→ Exercise details
Whenever a line below mentions the word "Architecture", that line should be copied.
======== Data provided ========
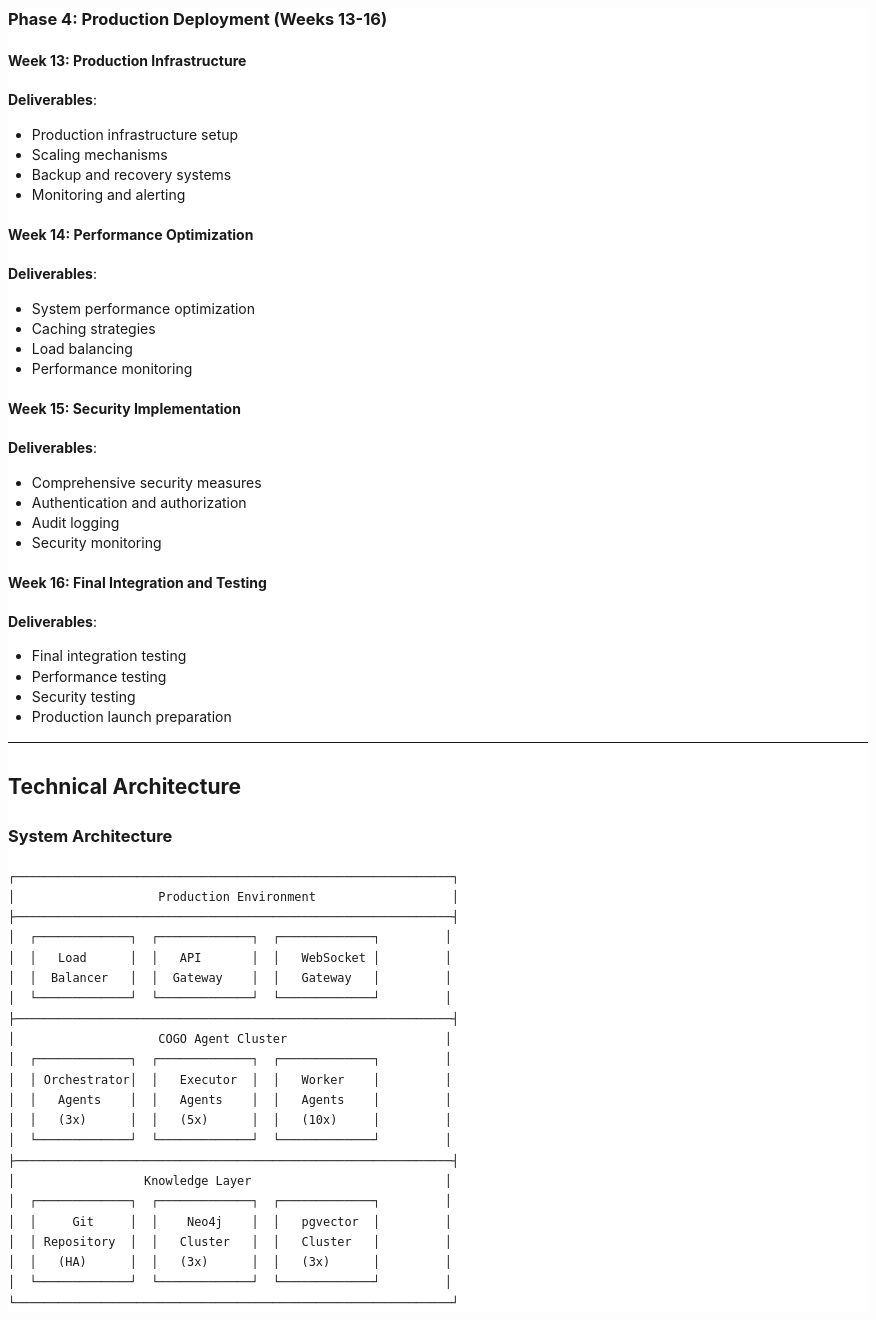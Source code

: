 ### Phase 4: Production Deployment (Weeks 13-16)

#### Week 13: Production Infrastructure
**Deliverables**:
- Production infrastructure setup
- Scaling mechanisms
- Backup and recovery systems
- Monitoring and alerting

#### Week 14: Performance Optimization
**Deliverables**:
- System performance optimization
- Caching strategies
- Load balancing
- Performance monitoring

#### Week 15: Security Implementation
**Deliverables**:
- Comprehensive security measures
- Authentication and authorization
- Audit logging
- Security monitoring

#### Week 16: Final Integration and Testing
**Deliverables**:
- Final integration testing
- Performance testing
- Security testing
- Production launch preparation

---

## Technical Architecture

### System Architecture

```
┌─────────────────────────────────────────────────────────────┐
│                    Production Environment                   │
├─────────────────────────────────────────────────────────────┤
│  ┌─────────────┐  ┌─────────────┐  ┌─────────────┐         │
│  │   Load      │  │   API       │  │   WebSocket │         │
│  │  Balancer   │  │  Gateway    │  │   Gateway   │         │
│  └─────────────┘  └─────────────┘  └─────────────┘         │
├─────────────────────────────────────────────────────────────┤
│                    COGO Agent Cluster                      │
│  ┌─────────────┐  ┌─────────────┐  ┌─────────────┐         │
│  │ Orchestrator│  │   Executor  │  │   Worker    │         │
│  │   Agents    │  │   Agents    │  │   Agents    │         │
│  │   (3x)      │  │   (5x)      │  │   (10x)     │         │
│  └─────────────┘  └─────────────┘  └─────────────┘         │
├─────────────────────────────────────────────────────────────┤
│                  Knowledge Layer                           │
│  ┌─────────────┐  ┌─────────────┐  ┌─────────────┐         │
│  │     Git     │  │    Neo4j    │  │   pgvector  │         │
│  │ Repository  │  │   Cluster   │  │   Cluster   │         │
│  │   (HA)      │  │   (3x)      │  │   (3x)      │         │
│  └─────────────┘  └─────────────┘  └─────────────┘         │
└─────────────────────────────────────────────────────────────┘
```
========
→ Output for this exercise
## Technical Architecture
### System Architecture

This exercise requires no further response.